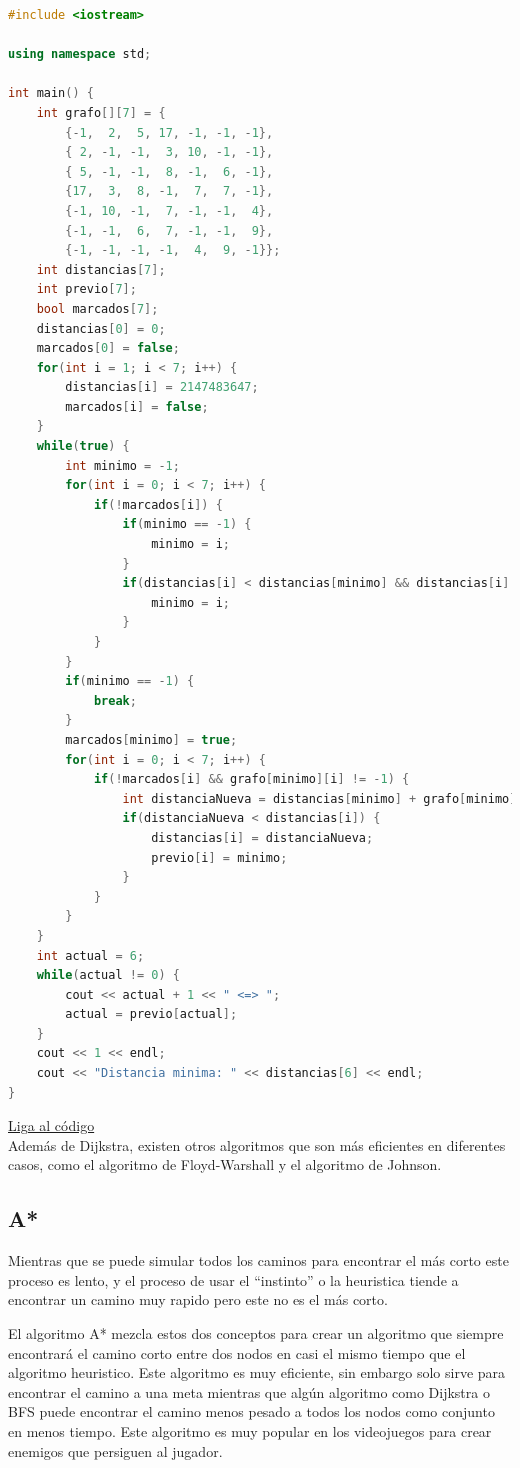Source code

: \documentclass{article}
\begin{document}
\begin{lstlisting}[language=C++, title=Algoritmo de Dijkstra]
#include <iostream>

using namespace std;

int main() {
	int grafo[][7] = {
		{-1,  2,  5, 17, -1, -1, -1},
		{ 2, -1, -1,  3, 10, -1, -1},
		{ 5, -1, -1,  8, -1,  6, -1},
		{17,  3,  8, -1,  7,  7, -1},
		{-1, 10, -1,  7, -1, -1,  4},
		{-1, -1,  6,  7, -1, -1,  9},
		{-1, -1, -1, -1,  4,  9, -1}};
	int distancias[7];
	int previo[7];
	bool marcados[7];
	distancias[0] = 0;
	marcados[0] = false;
	for(int i = 1; i < 7; i++) {
		distancias[i] = 2147483647;
		marcados[i] = false;
	}
	while(true) {
		int minimo = -1;
		for(int i = 0; i < 7; i++) {
			if(!marcados[i]) {
				if(minimo == -1) {
					minimo = i;
				}
				if(distancias[i] < distancias[minimo] && distancias[i] != 2147483647) {
					minimo = i;
				}
			}
		}
		if(minimo == -1) {
			break;
		}
		marcados[minimo] = true;
		for(int i = 0; i < 7; i++) {
			if(!marcados[i] && grafo[minimo][i] != -1) {
				int distanciaNueva = distancias[minimo] + grafo[minimo][i];
				if(distanciaNueva < distancias[i]) {
					distancias[i] = distanciaNueva;
					previo[i] = minimo;
				}
			}
		}
	}
	int actual = 6;
	while(actual != 0) {
		cout << actual + 1 << " <=> ";
		actual = previo[actual];
	}
	cout << 1 << endl;
	cout << "Distancia minima: " << distancias[6] << endl;
}
\end{lstlisting}
\href{https://repl.it/@Jamesscn/Algoritmo-de-Dijkstra}{Liga al código} \\

Además de Dijkstra, existen otros algoritmos que son más eficientes en diferentes casos, como el algoritmo de Floyd-Warshall y el algoritmo de Johnson.

\subsection{A*}

Mientras que se puede simular todos los caminos para encontrar el más corto este proceso es lento, y el proceso de usar el ``instinto'' o la heuristica tiende a encontrar un camino muy rapido pero este no es el más corto.

El algoritmo A* mezcla estos dos conceptos para crear un algoritmo que siempre encontrará el camino corto entre dos nodos en casi el mismo tiempo que el algoritmo heuristico. Este algoritmo es muy eficiente, sin embargo solo sirve para encontrar el camino a una meta mientras que algún algoritmo como Dijkstra o BFS puede encontrar el camino menos pesado a todos los nodos como conjunto en menos tiempo. Este algoritmo es muy popular en los videojuegos para crear enemigos que persiguen al jugador.
\end{document}
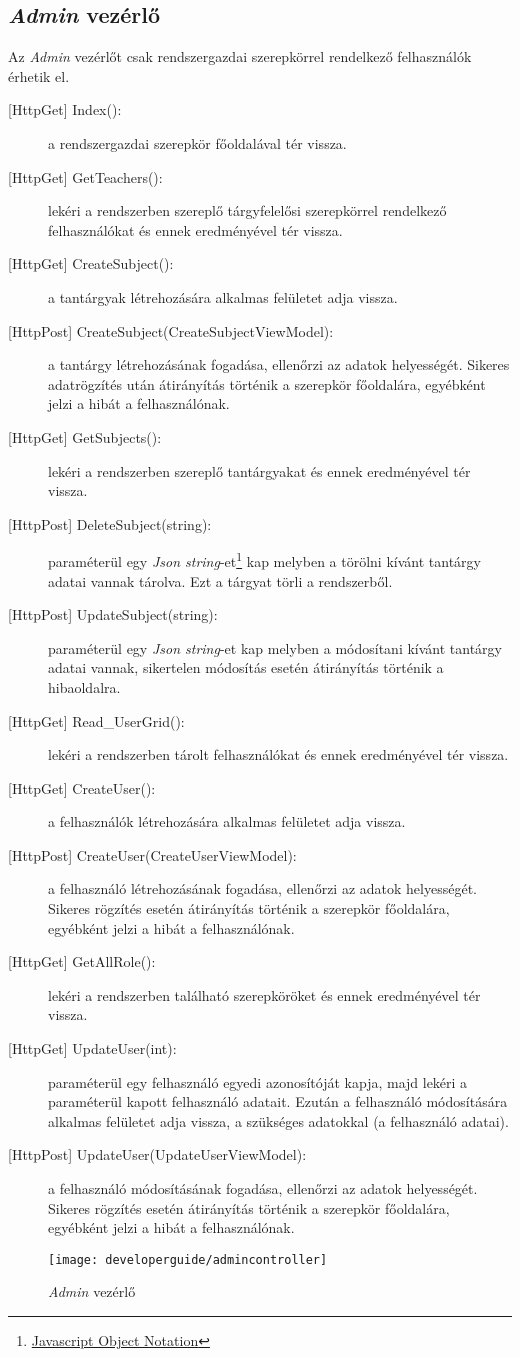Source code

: \subsection{\emph{Admin} vezérlő}
Az \emph{Admin} vezérlőt csak rendszergazdai szerepkörrel rendelkező felhasználók érhetik el.
\begin{description}
	\item[{[HttpGet]} Index():] a rendszergazdai szerepkör főoldalával tér vissza.
	\item[{[HttpGet]} GetTeachers():] lekéri a rendszerben szereplő tárgyfelelősi szerepkörrel rendelkező felhasználókat és ennek eredményével tér vissza.
	\item[{[HttpGet]} CreateSubject():] a tantárgyak létrehozására alkalmas felületet adja vissza.
	\item[{[HttpPost]} CreateSubject(CreateSubjectViewModel):] a tantárgy létrehozásának fogadása, ellenőrzi az adatok helyességét. Sikeres adatrögzítés után átirányítás történik a szerepkör főoldalára, egyébként jelzi a hibát a felhasználónak.
	\item[{[HttpGet]} GetSubjects():] lekéri a rendszerben szereplő tantárgyakat és ennek eredményével tér vissza.
	\item[{[HttpPost]} DeleteSubject(string):] paraméterül egy \emph{Json string}-et\footnote{\href{https://www.json.org/json-en.html}{Javascript Object Notation}} kap melyben a törölni kívánt tantárgy adatai vannak tárolva. Ezt a tárgyat törli a rendszerből.
	\item[{[HttpPost]} UpdateSubject(string):] paraméterül egy \emph{Json string}-et kap melyben a módosítani kívánt tantárgy adatai vannak, sikertelen módosítás esetén átirányítás történik a hibaoldalra.
	\item[{[HttpGet]} Read\_UserGrid():] lekéri a rendszerben tárolt felhasználókat és ennek eredményével tér vissza.
	\item[{[HttpGet]} CreateUser():] a felhasználók létrehozására alkalmas felületet adja vissza.
	\item[{[HttpPost]} CreateUser(CreateUserViewModel):] a felhasználó létrehozásának fogadása, ellenőrzi az adatok helyességét. Sikeres rögzítés esetén átirányítás történik a szerepkör főoldalára, egyébként jelzi a hibát a felhasználónak.
	\item[{[HttpGet]} GetAllRole():] lekéri a rendszerben található szerepköröket és ennek eredményével tér vissza.
	\item[{[HttpGet]} UpdateUser(int):] paraméterül egy felhasználó egyedi azonosítóját kapja, majd lekéri a paraméterül kapott felhasználó adatait. Ezután a felhasználó módosítására alkalmas felületet adja vissza, a szükséges adatokkal (a felhasználó adatai).
	\item[{[HttpPost]} UpdateUser(UpdateUserViewModel):] a felhasználó módosításának fogadása, ellenőrzi az adatok helyességét. Sikeres rögzítés esetén átirányítás történik a szerepkör főoldalára, egyébként jelzi a hibát a felhasználónak.
\end{description}
\begin{figure}[H]
	\centering
	\texttt{[image: developerguide/admincontroller]}
	\caption{\emph{Admin} vezérlő}
	\label{fig:admincontroller}
\end{figure}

• **WORK TASK**: Begin at the first line of the material and copy each line exactly through the one containing "if(!marcados[i] && grafo[minimo][i]". Omit pictures.

• **ANSWER**:
Source code

: \documentclass{article}
\begin{document}
\begin{lstlisting}[language=C++, title=Algoritmo de Dijkstra]
#include <iostream>

using namespace std;

int main() {
	int grafo[][7] = {
		{-1,  2,  5, 17, -1, -1, -1},
		{ 2, -1, -1,  3, 10, -1, -1},
		{ 5, -1, -1,  8, -1,  6, -1},
		{17,  3,  8, -1,  7,  7, -1},
		{-1, 10, -1,  7, -1, -1,  4},
		{-1, -1,  6,  7, -1, -1,  9},
		{-1, -1, -1, -1,  4,  9, -1}};
	int distancias[7];
	int previo[7];
	bool marcados[7];
	distancias[0] = 0;
	marcados[0] = false;
	for(int i = 1; i < 7; i++) {
		distancias[i] = 2147483647;
		marcados[i] = false;
	}
	while(true) {
		int minimo = -1;
		for(int i = 0; i < 7; i++) {
			if(!marcados[i]) {
				if(minimo == -1) {
					minimo = i;
				}
				if(distancias[i] < distancias[minimo] && distancias[i] != 2147483647) {
					minimo = i;
				}
			}
		}
		if(minimo == -1) {
			break;
		}
		marcados[minimo] = true;
		for(int i = 0; i < 7; i++) {
			if(!marcados[i] && grafo[minimo][i] != -1) {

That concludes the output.